_Exercise goal_. All that is wanted is a word-for-word copy of the data from its first line to the line containing "to make it into the failure condtion.", both included.
BEGIN
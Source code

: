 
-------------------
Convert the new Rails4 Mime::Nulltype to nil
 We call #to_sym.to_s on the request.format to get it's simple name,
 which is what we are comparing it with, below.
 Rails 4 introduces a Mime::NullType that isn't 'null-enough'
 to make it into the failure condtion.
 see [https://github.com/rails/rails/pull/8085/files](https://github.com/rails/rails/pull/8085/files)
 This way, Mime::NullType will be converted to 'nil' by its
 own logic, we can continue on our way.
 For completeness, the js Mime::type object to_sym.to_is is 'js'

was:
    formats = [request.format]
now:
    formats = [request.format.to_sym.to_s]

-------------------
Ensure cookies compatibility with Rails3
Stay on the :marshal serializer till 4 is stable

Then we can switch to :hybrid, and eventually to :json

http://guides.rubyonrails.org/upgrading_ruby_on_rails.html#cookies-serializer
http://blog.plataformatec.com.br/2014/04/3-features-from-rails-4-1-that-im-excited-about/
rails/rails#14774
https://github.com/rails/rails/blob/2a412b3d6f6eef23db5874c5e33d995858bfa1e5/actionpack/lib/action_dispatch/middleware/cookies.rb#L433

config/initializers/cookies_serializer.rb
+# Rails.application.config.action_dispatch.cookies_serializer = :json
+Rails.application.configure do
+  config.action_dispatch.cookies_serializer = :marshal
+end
END
_Answer for the task_.
Source code

: 
-------------------
Convert the new Rails4 Mime::Nulltype to nil
 We call #to_sym.to_s on the request.format to get it's simple name,
 which is what we are comparing it with, below.
 Rails 4 introduces a Mime::NullType that isn't 'null-enough'
 to make it into the failure condtion.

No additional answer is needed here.